I totally and unequivocally disagree with you.

I didn't always. I too thought the same as you have been trained. I got the same " make them feel good and accept their lot" nonsense.

Then I began to go to real school, with real women, who wanted to enjoy sex, wanted me, and wanted me to want them. Its amazing what you can learn to do with a willing mind, and a willing partner. I do not believe for a minute that there is any physical limitation, except for birth defects, and injuries to nerve systems, that keeps any human from experiencing the joy of orgasms, and having as many orgasms as they want. Everything that stops them from doing so is learned behavior- either training, or the studied absense of education as to what can be, and how to go there. We teach people about every aspect of human life EXCEPT how to enjoy sex.

Howard

Ah, the bliss of being ignorant in the ways of being physically and emotionally damaged/abused. In a way, I envy that.

First, this post not only insults someone who also professes to be a professional due to his "training" (ahem...it's education). It also insults those that actually DO have physical and psychological issues that are as real to them as your own eye/hair color, or your own height. You may choose to disagree, which is your right to do so. But saying that people can get over it because it's a learned behavior, well, it's rather demeaning.

True, it will most definitely affect you if you've been abused, or suffered some sort of physical issue. Some people find it nearly, if not absolutely, impossible to overcome. This does not make them failures, lousy lovers, or poor learners. I have a couple of friends that have been able to truly bust thru some horrific things that have happened to them. They're some of the bravest people I know.

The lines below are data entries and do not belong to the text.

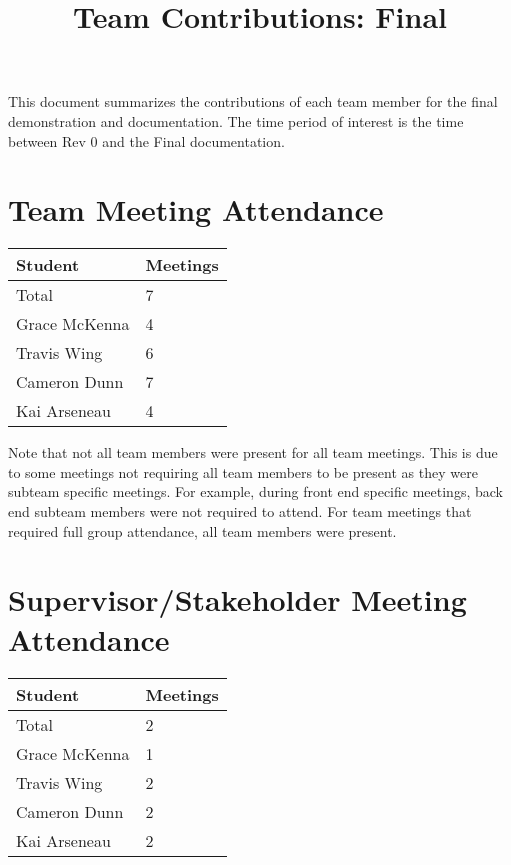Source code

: \documentclass{article}
\title{Team Contributions: Final\\\progname}
\author{\authname}
\date{}
\begin{document}
\maketitle

This document summarizes the contributions of each team member for the final
demonstration and documentation.  The time period of interest is the time
between Rev 0 and the Final documentation.

\section{Team Meeting Attendance}

\begin{table}[H]
\centering
\begin{tabular}{ll}
\toprule
\textbf{Student} & \textbf{Meetings}\\
\midrule
Total & 7\\
Grace McKenna & 4\\
Travis Wing & 6\\
Cameron Dunn & 7\\
Kai Arseneau & 4\\
\bottomrule
\end{tabular}
\end{table}

Note that not all team members were present for all team meetings. This is due to some meetings not requiring all team members to be present as they were subteam specific meetings.
For example, during front end specific meetings, back end subteam members were not required to attend. For team meetings that required full group attendance, all team members were present.

\section{Supervisor/Stakeholder Meeting Attendance}

\begin{table}[H]
\centering
\begin{tabular}{ll}
\toprule
\textbf{Student} & \textbf{Meetings}\\
\midrule
Total & 2 \\
Grace McKenna & 1\\
Travis Wing & 2\\
Cameron Dunn & 2\\
Kai Arseneau & 2\\
\bottomrule
\end{tabular}
\end{table}
\end{document}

It's when people choose to HIDE behind their issues that there's a problem. They refuse to grow, learn, and live, due to the bad things that happened to them. THAT is what's truly sad.

I WAS raped when I was 6 yrs old. Though I have no physical scars, and I've become a very sexual woman, and I DO enjoy sex, I STILL have issues with some things that I KNOW I shouldn't. Does it make sense? Probably not to anyone that hasn't been there, but, when you've been traumatized, sometimes "making sense" doesn't exsist.

Yes, it really does help to find a lover that is patient, willing to listen, and willing to teach, without making you feel inept, and immature. I totally agree with this. But, at the same time, you have to be emotionally & mentally willing and ABLE to do what you want/feel/are expected to do. It's also a long road to find that particular lover in most cases.

Learning to have an orgasm comes (no pun intended there) harder for some than others. And, most of us have read a majority of those who have had problems on this very board. No matter what the problem, let's not brush off those that have more trouble than others just because something may be eaiser for you than them.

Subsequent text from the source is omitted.